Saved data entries
────────────────────────────────────────
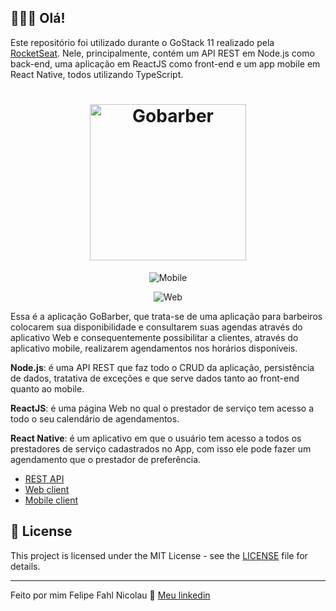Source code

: ## 👨🏻‍💻 Olá! 

Este repositório foi utilizado durante o GoStack 11 realizado pela [RocketSeat](https://rocketseat.com.br/).
Nele, principalmente, contém um API REST em Node.js como back-end, uma aplicação em ReactJS como front-end e um app mobile em React Native, todos utilizando TypeScript.

<h1 align="center">
    <img alt="Gobarber" src="https://ik.imagekit.io/hwyksvj4iv/gobarber_19xmN2BUU.svg" width="250px" />
</h1>

<p align="center">
  <img alt="Mobile" src="https://res.cloudinary.com/felipe-fahl/image/upload/v1593871018/goBarber/gobarber-Mobile_jrnphw.png">
</p>

<p align="center">
  <img alt="Web" src="https://res.cloudinary.com/felipe-fahl/image/upload/v1593871027/goBarber/gobarber_ajjoms.png">
</p>

Essa é a aplicação GoBarber, que trata-se de uma aplicação para barbeiros colocarem sua disponibilidade e consultarem suas agendas através do aplicativo Web e consequentemente possibilitar a clientes, através do aplicativo mobile, realizarem agendamentos nos horários disponíveis.

**Node.js**: é uma API REST que faz todo o CRUD da aplicação, persistência de dados, tratativa de exceções e que serve dados tanto ao front-end quanto ao mobile.

**ReactJS**: é uma página Web no qual o prestador de serviço tem acesso a todo o seu calendário de agendamentos.

**React Native**: é um aplicativo em que o usuário tem acesso a todos os prestadores de serviço cadastrados no App, com isso ele pode fazer um agendamento que o prestador de preferência.

- [REST API](https://github.com/felipefahl/gostack11-bootcamp/tree/master/backend)
- [Web client](https://github.com/felipefahl/gostack11-bootcamp/tree/master/frontend)
- [Mobile client](https://github.com/felipefahl/gostack11-bootcamp/tree/master/mobile)

## 📝 License

This project is licensed under the MIT License - see the [LICENSE](LICENSE) file for details.

---

 Feito por mim  Felipe Fahl Nicolau 👋 [Meu linkedin](https://www.linkedin.com/in/felipe-fahl-nicolau-2a27a426/)
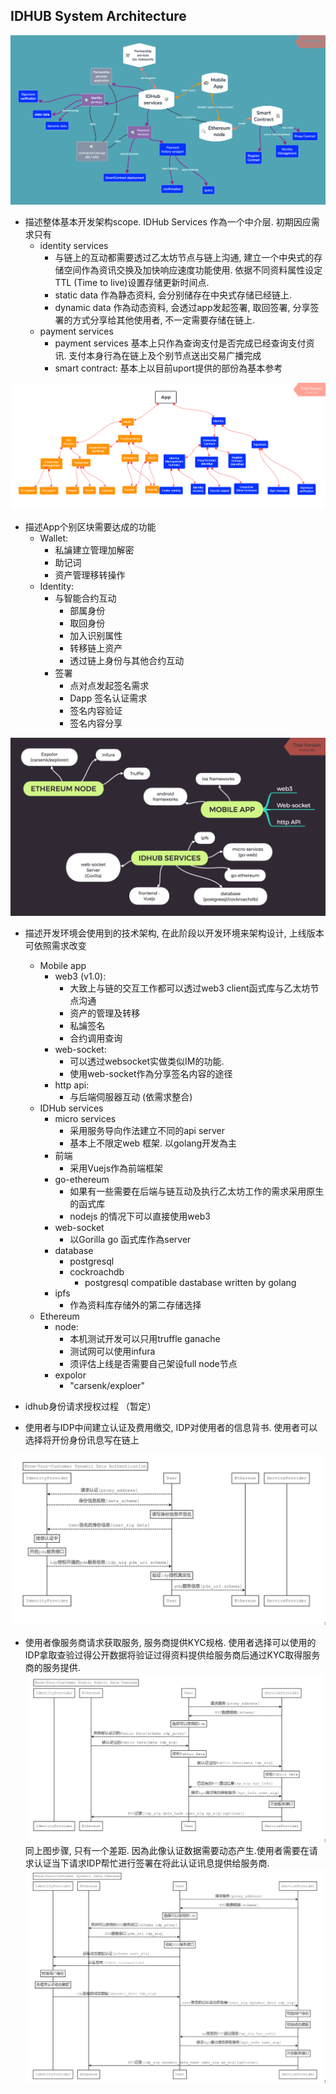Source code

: ## IDHUB System Architecture

![img](assets/IDHub_services.png)

* 描述整体基本开发架构scope. IDHub Services 作為一个中介层. 初期因应需求只有
  * identity services
    * 与链上的互动都需要透过乙太坊节点与链上沟通, 建立一个中央式的存储空间作為资讯交换及加快响应速度功能使用. 依据不同资料属性设定TTL (Time to live)设置存储更新时间点.
    * static data 作為静态资料, 会分别储存在中央式存储已经链上.
    * dynamic data 作為动态资料, 会透过app发起签署, 取回签署, 分享签署的方式分享给其他使用者, 不一定需要存储在链上.
  * payment services
    * payment services 基本上只作為查询支付是否完成已经查询支付资讯. 支付本身行為在链上及个别节点送出交易广播完成
    * smart contract: 基本上以目前uport提供的部份為基本参考

![img](assets/App.png)

* 描述App个别区块需要达成的功能
  * Wallet:
    * 私讑建立管理加解密
    * 助记词
    * 资产管理移转操作
  * Identity:
    * 与智能合约互动
      * 部属身份
      * 取回身份
      * 加入识别属性
      * 转移链上资产
      * 透过链上身份与其他合约互动
    * 签署
      * 点对点发起签名需求
      * Dapp 签名认证需求
      * 签名内容验证
      * 签名内容分享

![img](assets/Dev_tool_set.png)

* 描述开发环境会使用到的技术架构, 在此阶段以开发环境来架构设计, 上线版本可依照需求改变
  * Mobile app
    * web3 (v1.0):
      * 大致上与链的交互工作都可以透过web3 client函式库与乙太坊节点沟通
      * 资产的管理及转移
      * 私讑签名
      * 合约调用查询
    * web-socket:
      * 可以透过websocket实做类似IM的功能.
      * 使用web-socket作為分享签名内容的途径
    * http api:
      * 与后端伺服器互动 (依需求整合)
  * IDHub services
    * micro services
      * 采用服务导向作法建立不同的api server
      * 基本上不限定web 框架. 以golang开发為主
    * 前端
      * 采用Vuejs作為前端框架
    * go-ethereum
      * 如果有一些需要在后端与链互动及执行乙太坊工作的需求采用原生的函式库
      * nodejs 的情况下可以直接使用web3
    * web-socket
      * 以Gorilla go 函式库作為server
    * database
      * postgresql
      * cockroachdb
        * postgresql compatible dastabase written by golang
    * ipfs
      * 作為资料库存储外的第二存储选择   
  * Ethereum
    * node:
      * 本机测试开发可以只用truffle ganache
      * 测试网可以使用infura
      * 须评估上线是否需要自己架设full node节点
    * expolor
      * "carsenk/exploer"

* idhub身份请求授权过程 （暂定）

* 使用者与IDP中间建立认证及费用缴交, IDP对使用者的信息背书. 使用者可以选择将开份身份讯息写在链上
<!-- ![img](assets/idhub-step01.png) -->
![img](assets/idhub-step02.png)
* 使用者像服务商请求获取服务, 服务商提供KYC规格. 使用者选择可以使用的IDP拿取查验过得公开数据将验证过得资料提供给服务商后通过KYC取得服务商的服务提供.
![img](assets/idhub-step03.png)
同上图步骤, 只有一个差距. 因為此像认证数据需要动态产生.使用者需要在请求认证当下请求IDP帮忙进行签署在将此认证讯息提供给服务商.
![img](assets/idhub-step04.png)
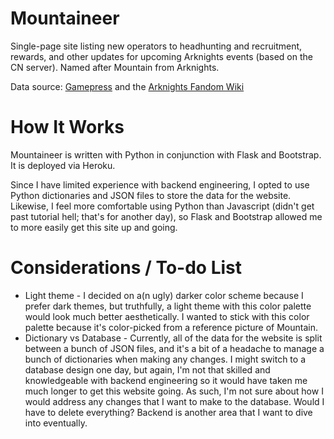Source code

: 
# Mountaineer

Single-page site listing new operators to headhunting and recruitment, rewards, and other updates for upcoming Arknights events (based on the CN server). Named after Mountain from Arknights.

Data source: [Gamepress](https://gamepress.gg/arknights/) and the [Arknights Fandom Wiki](https://arknights.fandom.com/wiki/Arknights_Wiki)

# How It Works
Mountaineer is written with Python in conjunction with Flask and Bootstrap. It is deployed via Heroku. 

Since I have limited experience with backend engineering, I opted to use Python dictionaries and JSON files to store the data for the website. Likewise, I feel more comfortable using Python than Javascript (didn't get past tutorial hell; that's for another day), so Flask and Bootstrap allowed me to more easily get this site up and going.

# Considerations / To-do List
- Light theme - I decided on a(n ugly) darker color scheme because I prefer dark themes, but truthfully, a light theme with this color palette would look much better aesthetically. I wanted to stick with this color palette because it's color-picked from a reference picture of Mountain.
- Dictionary vs Database - Currently, all of the data for the website is split between a bunch of JSON files, and it's a bit of a headache to manage a bunch of dictionaries when making any changes. I might switch to a database design one day, but again, I'm not that skilled and knowledgeable with backend engineering so it would have taken me much longer to get this website going. As such, I'm not sure about how I would address any changes that I want to make to the database. Would I have to delete everything? Backend is another area that I want to dive into eventually.
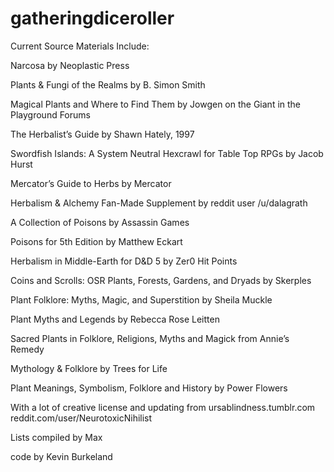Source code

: # gatheringdiceroller
Current Source Materials Include:

Narcosa by Neoplastic Press

Plants & Fungi of the Realms by B. Simon Smith

Magical Plants and Where to Find Them by Jowgen on the Giant in the Playground Forums

The Herbalist’s Guide by Shawn Hately, 1997

Swordfish Islands: A System Neutral Hexcrawl for Table Top RPGs by Jacob Hurst

Mercator’s Guide to Herbs by Mercator

Herbalism & Alchemy Fan-Made Supplement by reddit user /u/dalagrath

A Collection of Poisons by Assassin Games

Poisons for 5th Edition by Matthew Eckart

Herbalism in Middle-Earth for D&D 5 by Zer0 Hit Points

Coins and Scrolls: OSR Plants, Forests, Gardens, and Dryads by Skerples

Plant Folklore: Myths, Magic, and Superstition by Sheila Muckle

Plant Myths and Legends by Rebecca Rose Leitten

Sacred Plants in Folklore, Religions, Myths and Magick from Annie’s Remedy

Mythology & Folklore by Trees for Life

Plant Meanings, Symbolism, Folklore and History by Power Flowers



With a lot of creative license and updating from
ursablindness.tumblr.com
reddit.com/user/NeurotoxicNihilist

Lists compiled by Max

code by Kevin Burkeland
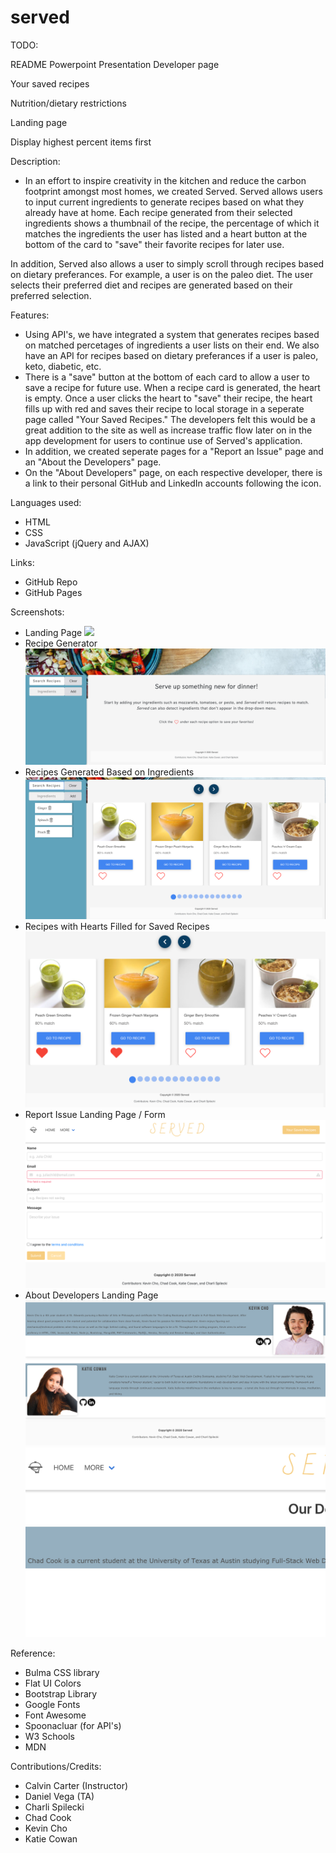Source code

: # served

<!-- To create a branch:
$ git checkout -b theBranchName
To see all branches:
$ git branch
To switch in and out of different branches:
$ git Checkout      whatever branch you want to hop into


To push changes to your branch:

$ git add .
$ git commit -m ""
$ git push origin -u <branch-name>

Create pull request in Github


To add pulled code from main branch to different branch

$ git pull origin main

 Delete in github repository
    $ git push --delete origin <branch-name>
Delete locally
    $ git branch -D <branch-name>


<!-- 10 minutes
Elevator Pitch: One minute description, 1 minute
Concept: What is your user story? What was yourg motivation for development?, 2 minutes
Process: What techs were used? How were tasks broken down and assigned? What challenges did you encounter? What were your successes?, 3 minutes
Demo: Show it, 2 minutes
Directions for future Development, 2 minutes

10 minutes
-->

TODO:

README
Powerpoint Presentation
Developer page

Your saved recipes

Nutrition/dietary restrictions

Landing page

Display highest percent items first

Description:

- In an effort to inspire creativity in the kitchen and reduce the carbon footprint amongst most homes, we created Served. Served allows users to input current ingredients to generate recipes based on what they already have at home. Each recipe generated from their selected ingredients shows a thumbnail of the recipe, the percentage of which it matches the ingredients the user has listed and a heart button at the bottom of the card to "save" their favorite recipes for later use.

In addition, Served also allows a user to simply scroll through recipes based on dietary preferances. For example, a user is on the paleo diet. The user selects their preferred diet and recipes are generated based on their preferred selection.

Features:

- Using API's, we have integrated a system that generates recipes based on matched percetages of ingredients a user lists on their end. We also have an API for recipes based on dietary preferances if a user is paleo, keto, diabetic, etc.
- There is a "save" button at the bottom of each card to allow a user to save a recipe for future use. When a recipe card is generated, the heart is empty. Once a user clicks the heart to "save" their recipe, the heart fills up with red and saves their recipe to local storage in a seperate page called "Your Saved Recipes." The developers felt this would be a great addition to the site as well as increase traffic flow later on in the app development for users to continue use of Served's application.
- In addition, we created seperate pages for a "Report an Issue" page and an "About the Developers" page.
- On the "About Developers" page, on each respective developer, there is a link to their personal GitHub and LinkedIn accounts following the icon.

Languages used:

- HTML
- CSS
- JavaScript (jQuery and AJAX)

Links:

- GitHub Repo
- GitHub Pages

Screenshots:

- Landing Page
  <img src="img/Screenshots for ReadMe/MainLanding.png">
- Recipe Generator
  <img src="img/Screenshots for ReadMe/RecipeGenerator.png">
- Recipes Generated Based on Ingredients
  <img src="img/Screenshots for ReadMe/RecipesGenerated.png">
- Recipes with Hearts Filled for Saved Recipes
  <img src="img/Screenshots for ReadMe/HeartsFilled.png">
- Report Issue Landing Page / Form
  <img src="img/Screenshots for ReadMe/ReportIssueLanding.png">
- About Developers Landing Page
  <img src="img/Screenshots for ReadMe/DevelopersLanding.png">
  <img src="img/Screenshots for ReadMe/DeveloperPage.png">

Reference:

- Bulma CSS library
- Flat UI Colors
- Bootstrap Library
- Google Fonts
- Font Awesome
- Spoonacluar (for API's)
- W3 Schools
- MDN

Contributions/Credits:

- Calvin Carter (Instructor)
- Daniel Vega (TA)
- Charli Spilecki
- Chad Cook
- Kevin Cho
- Katie Cowan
────────────────────────────────────────
- [Work task]: Output the lines above exactly, but only those between the line holding "--delete origin <branch-name>" and the line holding "Powerpoint Presentation", inclusive.

- [Response to this task]:
    $ git push --delete origin <branch-name>
Delete locally
    $ git branch -D <branch-name>


<!-- 10 minutes
Elevator Pitch: One minute description, 1 minute
Concept: What is your user story? What was yourg motivation for development?, 2 minutes
Process: What techs were used? How were tasks broken down and assigned? What challenges did you encounter? What were your successes?, 3 minutes
Demo: Show it, 2 minutes
Directions for future Development, 2 minutes

10 minutes
-->

TODO:

README
Powerpoint Presentation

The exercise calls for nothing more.